Autonomia, integridade e os limites do compliance

 



A filosofia moral de Immanuel Kant oferece uma lente poderosa e incisiva para analisarmos os conceitos que fundamentam nossa vida ética individual e coletiva. Através de sua rigorosa distinção entre autonomia e heteronomia, somos convidados a uma reflexão crítica sobre a natureza da moralidade e a examinar as ferramentas que utilizamos para promovê-la, como a integridade e o compliance.

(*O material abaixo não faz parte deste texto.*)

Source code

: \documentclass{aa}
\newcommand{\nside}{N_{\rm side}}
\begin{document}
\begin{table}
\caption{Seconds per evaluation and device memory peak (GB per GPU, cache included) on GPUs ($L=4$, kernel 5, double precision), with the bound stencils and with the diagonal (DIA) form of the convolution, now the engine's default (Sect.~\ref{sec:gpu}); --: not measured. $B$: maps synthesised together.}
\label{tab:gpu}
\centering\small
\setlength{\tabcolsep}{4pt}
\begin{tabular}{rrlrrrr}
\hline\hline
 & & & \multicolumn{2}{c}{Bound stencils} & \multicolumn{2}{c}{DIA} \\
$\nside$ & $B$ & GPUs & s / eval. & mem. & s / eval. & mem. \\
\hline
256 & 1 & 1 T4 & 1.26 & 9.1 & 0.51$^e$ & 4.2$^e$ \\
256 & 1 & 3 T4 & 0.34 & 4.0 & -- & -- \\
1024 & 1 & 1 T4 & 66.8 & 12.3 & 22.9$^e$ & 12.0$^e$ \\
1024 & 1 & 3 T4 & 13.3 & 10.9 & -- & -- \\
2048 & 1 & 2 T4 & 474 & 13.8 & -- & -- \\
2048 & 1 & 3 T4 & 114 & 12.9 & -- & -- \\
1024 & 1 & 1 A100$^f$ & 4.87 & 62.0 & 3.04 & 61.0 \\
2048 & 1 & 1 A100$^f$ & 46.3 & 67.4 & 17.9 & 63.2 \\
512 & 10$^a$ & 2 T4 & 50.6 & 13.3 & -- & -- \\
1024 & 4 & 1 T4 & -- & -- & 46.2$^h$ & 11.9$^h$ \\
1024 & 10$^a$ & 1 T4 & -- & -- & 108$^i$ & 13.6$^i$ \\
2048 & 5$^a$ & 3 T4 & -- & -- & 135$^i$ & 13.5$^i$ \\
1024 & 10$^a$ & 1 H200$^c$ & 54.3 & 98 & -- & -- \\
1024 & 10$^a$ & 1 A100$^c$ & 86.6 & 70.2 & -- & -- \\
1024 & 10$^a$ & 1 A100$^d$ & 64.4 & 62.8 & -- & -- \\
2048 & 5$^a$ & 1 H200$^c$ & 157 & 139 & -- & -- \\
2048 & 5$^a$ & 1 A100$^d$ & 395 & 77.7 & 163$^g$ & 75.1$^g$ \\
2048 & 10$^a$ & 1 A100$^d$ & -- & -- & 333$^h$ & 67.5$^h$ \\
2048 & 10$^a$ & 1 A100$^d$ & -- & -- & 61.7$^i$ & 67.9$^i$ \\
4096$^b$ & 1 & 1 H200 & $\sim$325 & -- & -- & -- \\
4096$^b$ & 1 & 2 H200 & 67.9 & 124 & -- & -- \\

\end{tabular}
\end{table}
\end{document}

Para Kant, a autonomia da vontade é a pedra angular da moralidade. Não se trata simplesmente de "fazer o que se quer", mas da suprema capacidade da razão prática de se autodeterminar, ditando a si mesma a lei moral – o Imperativo Categórico

O agente autônomo age por puro respeito à lei que sua própria razão universalizante concebe. É a liberdade no seu sentido mais profundo: a obediência a uma lei que eu mesmo prescrevi enquanto ser racional. Em oposição direta, a heteronomia ocorre quando a vontade é determinada por algo externo à razão legisladora: um desejo, uma consequência esperada (como uma recompensa ou punição), uma pressão social ou uma autoridade divina. 

Para Kant, qualquer ética baseada na heteronomia é falha, pois substitui o comando da razão pela inclinação ou pela coerção, esvaziando o ato de seu valor moral genuíno.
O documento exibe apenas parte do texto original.